Pin It
Favorite

Losers Rejoice 

IT could have sunk but floats

filmland.jpg

IT

Reviews

IT. Stephen King has a hard time relinquishing creative control of his body of work. He famously hated Stanley Kubrick's adaptation of The Shining, saying it left out the moral overtones of its source material. In 1997, King tried to rectify this by collaborating on a television miniseries that starred goofy-haired Steven Weber ('90s situation comedy Wings) as Jack Torrance. I'll let you guess which one the fans consider canon.

On to It. As a King completist who read the novel under the covers by flashlight at a tender age, I feel like I speak for his fan base when I say this story has everything. The author's long-running leitmotifs of sinister small towns in Maine and children battling evil forces, 50-plus characters that manage to feel fleshed out and memorable, a hefty dollop of social commentary, a dash of smut and a peppering of magic. Oh yes, and plenty of things to make you check under your bed before you go to sleep.

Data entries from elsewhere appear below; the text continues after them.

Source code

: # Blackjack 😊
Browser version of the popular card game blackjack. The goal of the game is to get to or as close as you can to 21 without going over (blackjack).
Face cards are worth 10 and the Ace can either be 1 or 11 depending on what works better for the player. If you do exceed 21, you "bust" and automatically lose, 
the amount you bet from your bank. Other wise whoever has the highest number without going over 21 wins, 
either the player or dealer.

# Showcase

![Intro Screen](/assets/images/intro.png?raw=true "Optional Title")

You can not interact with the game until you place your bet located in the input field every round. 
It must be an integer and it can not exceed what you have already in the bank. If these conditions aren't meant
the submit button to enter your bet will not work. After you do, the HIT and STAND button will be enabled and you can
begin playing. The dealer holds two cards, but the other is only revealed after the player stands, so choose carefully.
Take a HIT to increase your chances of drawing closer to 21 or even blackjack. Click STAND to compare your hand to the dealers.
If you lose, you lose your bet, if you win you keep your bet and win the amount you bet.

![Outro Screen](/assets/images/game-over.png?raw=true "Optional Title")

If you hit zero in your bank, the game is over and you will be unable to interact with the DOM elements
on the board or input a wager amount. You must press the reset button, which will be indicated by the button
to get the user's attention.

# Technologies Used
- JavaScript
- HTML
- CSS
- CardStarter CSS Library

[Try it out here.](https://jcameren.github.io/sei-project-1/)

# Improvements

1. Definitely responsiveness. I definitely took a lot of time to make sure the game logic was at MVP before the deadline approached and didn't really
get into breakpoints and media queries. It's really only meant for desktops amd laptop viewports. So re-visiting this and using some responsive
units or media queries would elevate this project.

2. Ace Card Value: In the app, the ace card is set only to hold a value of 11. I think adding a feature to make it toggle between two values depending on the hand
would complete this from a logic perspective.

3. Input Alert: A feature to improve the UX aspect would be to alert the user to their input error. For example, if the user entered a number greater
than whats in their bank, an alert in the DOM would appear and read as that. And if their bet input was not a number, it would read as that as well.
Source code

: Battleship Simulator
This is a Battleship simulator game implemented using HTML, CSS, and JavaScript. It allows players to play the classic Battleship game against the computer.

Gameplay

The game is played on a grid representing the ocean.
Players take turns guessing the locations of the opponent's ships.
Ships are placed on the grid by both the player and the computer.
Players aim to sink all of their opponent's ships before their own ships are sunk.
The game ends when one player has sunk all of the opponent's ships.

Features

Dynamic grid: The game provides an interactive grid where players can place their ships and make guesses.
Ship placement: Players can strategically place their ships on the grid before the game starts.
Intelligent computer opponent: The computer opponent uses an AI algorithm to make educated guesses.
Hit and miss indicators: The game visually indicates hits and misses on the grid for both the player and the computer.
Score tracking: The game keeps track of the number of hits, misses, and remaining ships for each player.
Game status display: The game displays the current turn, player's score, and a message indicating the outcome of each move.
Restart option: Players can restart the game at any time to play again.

So, how does all of this translate to film? Well, if you're a '90s kid with a clown phobia, you probably blame Tim Curry's performance in the 1990 miniseries, replayed on shaky VHS tapes at many a sleepover. But while that miniseries managed to get a lot right, cramming in many of the details of the 1,138-page novel and transitioning (clumsily) between the dual timelines of the children and their adult counterparts, Curry's performance was probably the only thing that saves it from being forgotten. (George Romero was originally attached to direct the miniseries but backed out, so let's all sigh for what could have been.) King, a cinephile, described it as "ambitious," in faint but not damning praise. He was probably more generous about It than he was about The Shining — the source text really is a behemoth and a complicated, multi-thematic one at that, tricky to bring faithfully to screen while satisfying King devotees.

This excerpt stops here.